El correo había llegado, y mi mamá me sorprendió dándome
un sobre. ¿Para mí? Si yo casi nunca recibo correspondencia. Era un sobre color
rosa, con mi nombre en él. Subí a mi cuarto y aventé el sobre a la cama, no me
interesaba mucho qué había dentro, era un poco irrelevante.

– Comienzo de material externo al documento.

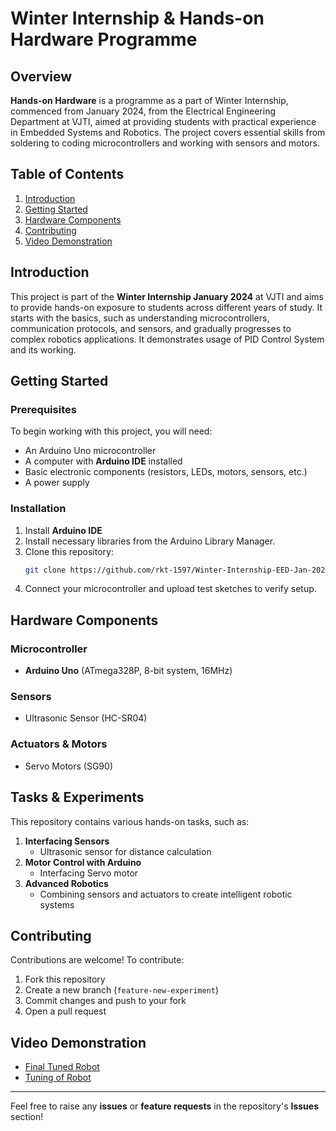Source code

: # Winter Internship & Hands-on Hardware Programme

## Overview

**Hands-on Hardware** is a programme as a part of Winter Internship, commenced from January 2024, from the Electrical Engineering Department at VJTI, aimed at providing students with practical experience in Embedded Systems and Robotics. The project covers essential skills from soldering to coding microcontrollers and working with sensors and motors.

## Table of Contents

1. [Introduction](#introduction)
2. [Getting Started](#getting-started)
3. [Hardware Components](#hardware-components)
4. [Contributing](#contributing)
5. [Video Demonstration](#video-demonstration)

## Introduction

This project is part of the **Winter Internship January 2024** at VJTI and aims to provide hands-on exposure to students across different years of study. It starts with the basics, such as understanding microcontrollers, communication protocols, and sensors, and gradually progresses to complex robotics applications. It demonstrates usage of PID Control System and its working.

## Getting Started

### Prerequisites

To begin working with this project, you will need:
- An Arduino Uno microcontroller
- A computer with **Arduino IDE** installed
- Basic electronic components (resistors, LEDs, motors, sensors, etc.)
- A power supply 

### Installation

1. Install **Arduino IDE**
2. Install necessary libraries from the Arduino Library Manager.
3. Clone this repository:
   ```bash
   git clone https://github.com/rkt-1597/Winter-Internship-EED-Jan-2024.git
   ```
4. Connect your microcontroller and upload test sketches to verify setup.

## Hardware Components

### Microcontroller
- **Arduino Uno** (ATmega328P, 8-bit system, 16MHz)

### Sensors
- Ultrasonic Sensor (HC-SR04)

### Actuators & Motors
- Servo Motors (SG90)

## Tasks & Experiments

This repository contains various hands-on tasks, such as:

1. **Interfacing Sensors**
   - Ultrasonic sensor for distance calculation
2. **Motor Control with Arduino**
   - Interfacing Servo motor
3. **Advanced Robotics**
   - Combining sensors and actuators to create intelligent robotic systems

## Contributing

Contributions are welcome! To contribute:
1. Fork this repository
2. Create a new branch (`feature-new-experiment`)
3. Commit changes and push to your fork
4. Open a pull request

## Video Demonstration 
- [Final Tuned Robot](https://drive.google.com/file/d/1fM2FEygWu5VKtcAUPq9qrozEjsIOoP2M/view?usp=sharing)
- [Tuning of Robot](https://drive.google.com/file/d/1fPdqL5VgK2E_bpYqslDFCfQQFaqbqNIS/view?usp=sharing)

---

Feel free to raise any **issues** or **feature requests** in the repository's **Issues** section!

A eso como de las cinco de la tarde volví a subir, había
olvidado que tenía que abrirlo. Tarde unos segundos pensando qué podría ser. En
fin, termine por abrir cuidadosamente dicho sobre, era una tarjeta navideña. En
seguida pensé que la agencia de mis seguros lo había mandado,
siempre recibo tarjetas de cumpleaños junto con antifaces y una frase motivadora con mi nombre en mayúsculas. Pero
no, no era de la agencia, ni tampoco de nadie de mi familia.
“Todo lo que quiero para Navidad… eres tú” y una firma
muy familiar. Me quedé segundos sin hacer nada. Era de quien me dolió, de quien
me partió el alma. Pensé en tener algún tipo de sentimiento respecto a eso,
pero no surgió nada.
No me hacía sentir nada, literal, por lo menos esperé un
poco de desprecio ante eso, pero no.
Junto a la tarjeta venía una carta de dos cuartillas, con
la letra pequeñita, tanto que para leerla tuve que tomar los anteojos. Y bien,
comencé a leer. Parecía que no había pasado mucho desde su partida, parecía
como si todo estuviera al tacto; los recuerdos, las letras, el amor. Pero
ninguno proveniente de mí, sino de él.
Tarde muy poco para leer toda la carta, así que releí
todo, con más tranquilidad, con menos ajetreo, tratando de que algo dentro de
mí se moviera, se motivará o algo.
Carajo ¿Por qué no siento nada? ¿Por qué ya no causa nada
en mí?
Y entonces lo supe, supe que nunca lo iba a volver a
sentir. No iba a volver a estar feliz a causa suya, que el amor estaba ahí pero
ya no le pertenecía a él. Que fue bastante corto, que fue bastante rápido, que
fue bastante hermoso, pero fue..
“Todo lo que quiero para Navidad eres tú”, era la sexta
vez que leía esa línea, seguida del “y todas las Navidades de los próximos
años”, pero sinceramente yo quería todo para Navidad menos a él.
Le dije adiós, me despedí sin que él lo supiera.
Guardé la tarjeta y la carta en la caja
donde guardaba todo recuerdo suyo, estaba llena de polvo y bastante pesada a
como la recordaba.
Me senté y todo en mí se llenó de paz, no me perturbaba
que quisiera llegar un día a saber mi respuesta, porque tendría bien en claro
que sería la misma todas las veces que él llegase a venir y preguntar lo mismo
o decirme cualquier palabra para que quisiera estar ‘todas las Navidades de los
próximos años’.
Todo lo que quiero para navidad, no eres tú.